[Source records]
━━━━━━━━━━━━━━━━━━━━━━━━━━━━━━

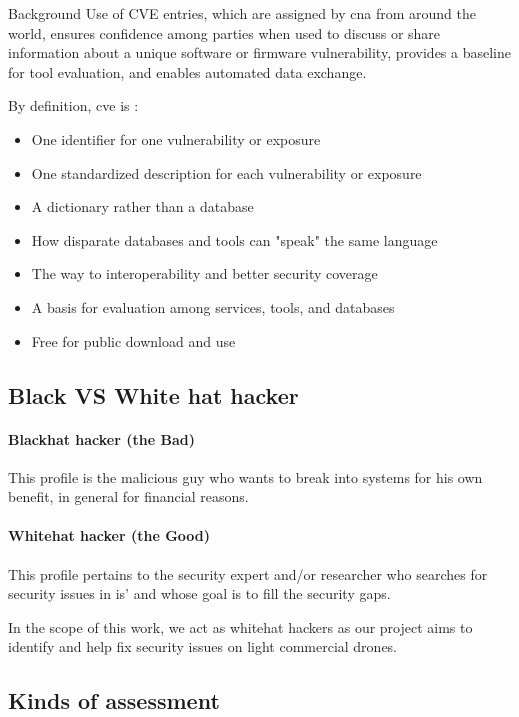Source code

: \begin{chaptercover}{Background}
Use of CVE entries, which are assigned by \acrfull{cna} from around the world, ensures confidence among parties when used to discuss or share information about a unique software or firmware vulnerability, provides a baseline for tool evaluation, and enables automated data exchange.

By definition, \acrshort{cve} is :
\begin{itemize}[itemsep=0.1cm,topsep=0.1cm]
  \item One identifier for one vulnerability or exposure
  \item One standardized description for each vulnerability or exposure
  \item A dictionary rather than a database
  \item How disparate databases and tools can "speak" the same language
  \item The way to interoperability and better security coverage
  \item A basis for evaluation among services, tools, and databases
  \item Free for public download and use
\end{itemize}

\subsection{Black VS White hat hacker}

\paragraph{Blackhat hacker (the {\color{venetianred} Bad})} This profile is the malicious guy who wants to break into systems for his own benefit, in general for financial reasons.

\paragraph{Whitehat hacker (the {\color{forestgreen(web)} Good})} This profile pertains to the security expert and/or researcher who searches for security issues in \acrshort{is}' and whose goal is to fill the security gaps.

\begin{info}
In the scope of this work, we act as whitehat hackers as our project aims to identify and help fix security issues on light commercial drones.
\end{info}

\subsection{Kinds of assessment}


\end{chaptercover}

━━━━━━━━━━━━━━━━━━━━━━━━━━━━━━

### Try it
In the entries above, copy the lines from the one that contains "tools, and databases" through the last line, exactly as they appear.

### Answer to this exercise
  \item A basis for evaluation among services, tools, and databases
  \item Free for public download and use
\end{itemize}

\subsection{Black VS White hat hacker}

\paragraph{Blackhat hacker (the {\color{venetianred} Bad})} This profile is the malicious guy who wants to break into systems for his own benefit, in general for financial reasons.

\paragraph{Whitehat hacker (the {\color{forestgreen(web)} Good})} This profile pertains to the security expert and/or researcher who searches for security issues in \acrshort{is}' and whose goal is to fill the security gaps.

\begin{info}
In the scope of this work, we act as whitehat hackers as our project aims to identify and help fix security issues on light commercial drones.
\end{info}

\subsection{Kinds of assessment}


\end{chaptercover}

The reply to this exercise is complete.